Indeed, the success of the album has delayed plans to move to Galway on a full-time basis. "We usually spend every summer there, except this last year - I just couldn't take the time off. My wife and kids came over for a while but usually as soon as the children are out of school we go to Kinvara until they have to go back."

So he's practically half-Irish?

"Yeah, I think I'm getting that way . . . we live in Nashville and as the boys had to go from elementary to middle school we had this big idea that as long as they had to change schools, why don't we just change countries? And then the record came out and it changed all plans. It's still on the cards - we're still thinking of staying over for a year or two because the boys are pretty comfortable over here. They have their friends and everything - they don't drop a beat; they haven't spent a summer in the US since they were born."

He met his wife when he was recording a TV programme called The Sessions in the Point Depot in 1988. "We filmed for three days and then had a huge party in Blooms . And that's where I met Fiona; she was working in Windmill Lane. She said she had seen me the first time I had played in Dublin. And she asked when I was going to play Dublin again. I said 'right now'. Somebody handed me a guitar and I started singing. And that was it - the beginning of the end."

Prine has been described as the master of the turned cliche. This prompts a typically gravelly laugh: "Good words for the gravestone." But his use of cliches and everyday language ties his music into the classic country music tradition. Does he feel a direct affinity with country music?

"Yes, my mother and father were huge country fans and we always had country music around the house and my mother used a lot of those cliches. But my dad in particular was a huge country fan. He would prop the window up with the radio and have it facing south so that it would pick this or that country station. And he would sit there with his quart of beer and if you wanted to talk to him you could join but that was where he was."

That was in the 1950s when country music was in its heyday. Has it gone a bit weird since?

"Very. It hardly resembles itself."

So what has happened?

"I think the record companies discovered that there was a hole in pop music and they could fill it with so-called country, this mediocre pop stuff which they call country. You know, country music was never about a young guy with tight jeans. I mean, there have been real-ugly critters who have sung country music. And they just came up with this thing that they could treat like pop music and it's all good-looking gals, good-looking boys and it doesn't matter what they sing, they just produce them, know it'll turn out like this; the whole machine - it's got very little to do with country music. That's ok with me. I've got plenty of old records which I can buy."

He has little good to say for the major record companies. "Record companies are just big corporations and basically they're going to start disappearing - they disappearing as we speak! They've got so big for their pants they don't have any pants any more."

His antipathy for the record business was so great that he formed his own company. "They had problems marketing me and I had problems watching them market me. So I just didn't want to work at that factory. I just wanted to play my music, put records out. So I had to figure out how not to deal with those people - that's what Oh Boy was started for. And as I'm not the most prolific, to keep the company afloat we had to do other projects.

"Some of them are just redistributing old country records nobody wants to bother about, and every once in a while we are able to put another artist's record out."

His fondness for the 1950s is also evident in the material he chooses to cover, such as the wonderful oddball songs he covered on his excellent series of duets with female singers, In Spite of Ourselves.

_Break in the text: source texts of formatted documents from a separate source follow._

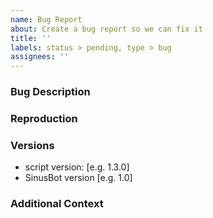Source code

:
 ```yaml
---
name: Bug Report
about: Create a bug report so we can fix it
title: ''
labels: status > pending, type > bug
assignees: ''
---
```


<!--
Provide a short and clear title above

If you need help with the script, join the Discord instead!
https://discordapp.com/invite/Q3qxws6

Before submitting a bug report, make sure this wasn't already reported or is already fixed in the newest version.

Please report one bug per submission please!

Keep the submission in English so other people are able to understand it.

If you decide to delete the template and don't fill out the necessary information, the issue will be closed without any comment.
-->

### Bug Description
<!--
Please give a clear and concise description of the bug you found.
-->

### Reproduction
<!--
Steps to reproduce the bug:
1. Set config field to '...'
2. Go to '...'
3. Click on '...'
4. See error
-->

### Versions
<!--
Please provide the following information:
-->
<!--
The script version can be found in the script file at the top.
The SinusBot version can be found in the webinterface in the about tab.
-->
- script version: [e.g. 1.3.0]
- SinusBot version [e.g. 1.0]

### Additional Context
<!--
If applicable, add screenshots and/or logs to help explaining your problem.
If you have any additional scripts installed to the bot that could interfer with staff-list, list them here as well.
-->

So would he have preferred to have lived in that time? "In general I thought it was a better time. And without being nostalgic, America in the 1950s was a different place. I mean we spend part of the year over there in the west, in Kinvara. I think it was 1982 or 1983 when I first went to Galway. A friend of mine said, 'hop in here', and we took a wild ride to Galway. It was the middle of the arts festival when most of the venues were the ballrooms of the Great Southern. And we fell into all this music going on and met some great people that I know to this day. I started driving through Connemara. And the rural areas of Connemara and Clare reminded me of America in the 1950s. There was something going on - or not going on. I liked it. It was a good feeling.

"Now I can see how quickly things are catching up but I don't think I would really like to live in a different time. I imagine that, apart from the music, the 1950s had a lot of things we don't have today. I mean they didn't have Ipods!"

As with many of Prine's songs, the tone is ambiguous. You find yourself laughing at the dumbest thing, being touched by the corniest remark or humming along to the simplest tune. Yet there is great humanity - and humility - running through his work. And he is funny. Not smartass funny at someone's expense - Prine is an expert on the wry side of life.

"The characters in my songs are just vehicles to describe different emotions or just to get a point across. Very rarely are they based on somebody I know - it's usually just a combination of quirky people and I'll put them in a situation where I have a better chance of getting across my point or emotion."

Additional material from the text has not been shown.